§ **AIM OF THE TASK**
Print all the records exactly as they stand.

§ **Stored items from a collection**
____________________

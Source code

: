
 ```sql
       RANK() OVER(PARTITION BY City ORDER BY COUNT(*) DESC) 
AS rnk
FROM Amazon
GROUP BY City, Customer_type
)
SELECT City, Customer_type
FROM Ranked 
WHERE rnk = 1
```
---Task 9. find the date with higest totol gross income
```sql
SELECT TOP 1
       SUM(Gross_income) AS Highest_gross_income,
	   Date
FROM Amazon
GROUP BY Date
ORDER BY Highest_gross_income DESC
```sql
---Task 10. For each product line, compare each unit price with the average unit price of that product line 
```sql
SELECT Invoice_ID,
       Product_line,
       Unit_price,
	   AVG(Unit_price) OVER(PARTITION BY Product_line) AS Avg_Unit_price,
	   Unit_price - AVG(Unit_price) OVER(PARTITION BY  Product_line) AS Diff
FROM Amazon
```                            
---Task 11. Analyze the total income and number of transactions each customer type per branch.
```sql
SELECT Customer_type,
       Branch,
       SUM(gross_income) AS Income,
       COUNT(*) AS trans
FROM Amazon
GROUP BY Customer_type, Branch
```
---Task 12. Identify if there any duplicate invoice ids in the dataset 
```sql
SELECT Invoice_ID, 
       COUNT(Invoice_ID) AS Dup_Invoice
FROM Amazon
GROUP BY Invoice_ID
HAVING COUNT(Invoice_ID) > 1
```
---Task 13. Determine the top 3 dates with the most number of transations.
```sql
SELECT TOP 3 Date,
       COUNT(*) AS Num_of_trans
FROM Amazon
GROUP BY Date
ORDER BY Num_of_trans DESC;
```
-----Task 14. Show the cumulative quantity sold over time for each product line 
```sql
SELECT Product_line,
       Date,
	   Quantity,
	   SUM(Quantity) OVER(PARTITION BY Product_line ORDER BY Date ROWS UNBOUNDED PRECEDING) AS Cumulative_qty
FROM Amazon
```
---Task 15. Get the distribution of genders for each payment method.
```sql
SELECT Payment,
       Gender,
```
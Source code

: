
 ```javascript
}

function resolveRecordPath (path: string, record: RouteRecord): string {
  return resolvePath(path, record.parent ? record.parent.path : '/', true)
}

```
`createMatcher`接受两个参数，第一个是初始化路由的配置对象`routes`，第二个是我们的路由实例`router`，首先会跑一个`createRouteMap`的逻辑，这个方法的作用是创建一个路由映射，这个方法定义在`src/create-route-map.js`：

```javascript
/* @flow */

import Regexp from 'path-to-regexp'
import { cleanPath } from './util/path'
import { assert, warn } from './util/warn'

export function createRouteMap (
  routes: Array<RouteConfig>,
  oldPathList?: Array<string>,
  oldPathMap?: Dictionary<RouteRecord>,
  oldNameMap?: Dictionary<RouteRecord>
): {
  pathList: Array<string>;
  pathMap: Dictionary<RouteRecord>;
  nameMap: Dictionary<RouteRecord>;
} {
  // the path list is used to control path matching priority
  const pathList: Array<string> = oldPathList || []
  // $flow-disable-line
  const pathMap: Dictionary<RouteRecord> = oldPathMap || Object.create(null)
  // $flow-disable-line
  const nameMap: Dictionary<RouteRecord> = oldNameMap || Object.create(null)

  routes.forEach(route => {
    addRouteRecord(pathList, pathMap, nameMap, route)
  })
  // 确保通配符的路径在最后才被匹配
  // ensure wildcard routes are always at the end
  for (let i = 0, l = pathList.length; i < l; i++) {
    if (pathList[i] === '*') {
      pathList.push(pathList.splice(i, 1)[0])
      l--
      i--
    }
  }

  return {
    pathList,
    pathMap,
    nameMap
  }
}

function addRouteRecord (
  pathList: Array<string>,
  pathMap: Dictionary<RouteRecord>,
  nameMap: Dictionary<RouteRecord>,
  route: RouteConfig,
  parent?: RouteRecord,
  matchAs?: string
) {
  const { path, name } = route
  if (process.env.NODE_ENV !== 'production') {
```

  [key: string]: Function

____________________

§ **YOUR RESPONSE**
Source code

:
 ```sql
       RANK() OVER(PARTITION BY City ORDER BY COUNT(*) DESC) 
AS rnk
FROM Amazon
GROUP BY City, Customer_type
)
SELECT City, Customer_type
FROM Ranked 
WHERE rnk = 1
```
---Task 9. find the date with higest totol gross income
```sql
SELECT TOP 1
       SUM(Gross_income) AS Highest_gross_income,
	   Date
FROM Amazon
GROUP BY Date
ORDER BY Highest_gross_income DESC
```sql
---Task 10. For each product line, compare each unit price with the average unit price of that product line 
```sql
SELECT Invoice_ID,
       Product_line,
       Unit_price,
	   AVG(Unit_price) OVER(PARTITION BY Product_line) AS Avg_Unit_price,
	   Unit_price - AVG(Unit_price) OVER(PARTITION BY  Product_line) AS Diff
FROM Amazon
```                            
---Task 11. Analyze the total income and number of transactions each customer type per branch.
```sql
SELECT Customer_type,
       Branch,
       SUM(gross_income) AS Income,
       COUNT(*) AS trans
FROM Amazon
GROUP BY Customer_type, Branch
```
---Task 12. Identify if there any duplicate invoice ids in the dataset 
```sql
SELECT Invoice_ID, 
       COUNT(Invoice_ID) AS Dup_Invoice
FROM Amazon
GROUP BY Invoice_ID
HAVING COUNT(Invoice_ID) > 1
```
---Task 13. Determine the top 3 dates with the most number of transations.
```sql
SELECT TOP 3 Date,
       COUNT(*) AS Num_of_trans
FROM Amazon
GROUP BY Date
ORDER BY Num_of_trans DESC;
```
-----Task 14. Show the cumulative quantity sold over time for each product line 
```sql
SELECT Product_line,
       Date,
	   Quantity,
	   SUM(Quantity) OVER(PARTITION BY Product_line ORDER BY Date ROWS UNBOUNDED PRECEDING) AS Cumulative_qty
FROM Amazon
```
---Task 15. Get the distribution of genders for each payment method.
```sql
SELECT Payment,
       Gender,
```
Source code

:
 ```javascript
}

function resolveRecordPath (path: string, record: RouteRecord): string {
  return resolvePath(path, record.parent ? record.parent.path : '/', true)
}

```
`createMatcher`接受两个参数，第一个是初始化路由的配置对象`routes`，第二个是我们的路由实例`router`，首先会跑一个`createRouteMap`的逻辑，这个方法的作用是创建一个路由映射，这个方法定义在`src/create-route-map.js`：

```javascript
/* @flow */

import Regexp from 'path-to-regexp'
import { cleanPath } from './util/path'
import { assert, warn } from './util/warn'

export function createRouteMap (
  routes: Array<RouteConfig>,
  oldPathList?: Array<string>,
  oldPathMap?: Dictionary<RouteRecord>,
  oldNameMap?: Dictionary<RouteRecord>
): {
  pathList: Array<string>;
  pathMap: Dictionary<RouteRecord>;
  nameMap: Dictionary<RouteRecord>;
} {
  // the path list is used to control path matching priority
  const pathList: Array<string> = oldPathList || []
  // $flow-disable-line
  const pathMap: Dictionary<RouteRecord> = oldPathMap || Object.create(null)
  // $flow-disable-line
  const nameMap: Dictionary<RouteRecord> = oldNameMap || Object.create(null)

  routes.forEach(route => {
    addRouteRecord(pathList, pathMap, nameMap, route)
  })
  // 确保通配符的路径在最后才被匹配
  // ensure wildcard routes are always at the end
  for (let i = 0, l = pathList.length; i < l; i++) {
    if (pathList[i] === '*') {
      pathList.push(pathList.splice(i, 1)[0])
      l--
      i--
    }
  }

  return {
    pathList,
    pathMap,
    nameMap
  }
}

function addRouteRecord (
  pathList: Array<string>,
  pathMap: Dictionary<RouteRecord>,
  nameMap: Dictionary<RouteRecord>,
  route: RouteConfig,
  parent?: RouteRecord,
  matchAs?: string
) {
  const { path, name } = route
  if (process.env.NODE_ENV !== 'production') {
```

  [key: string]: Function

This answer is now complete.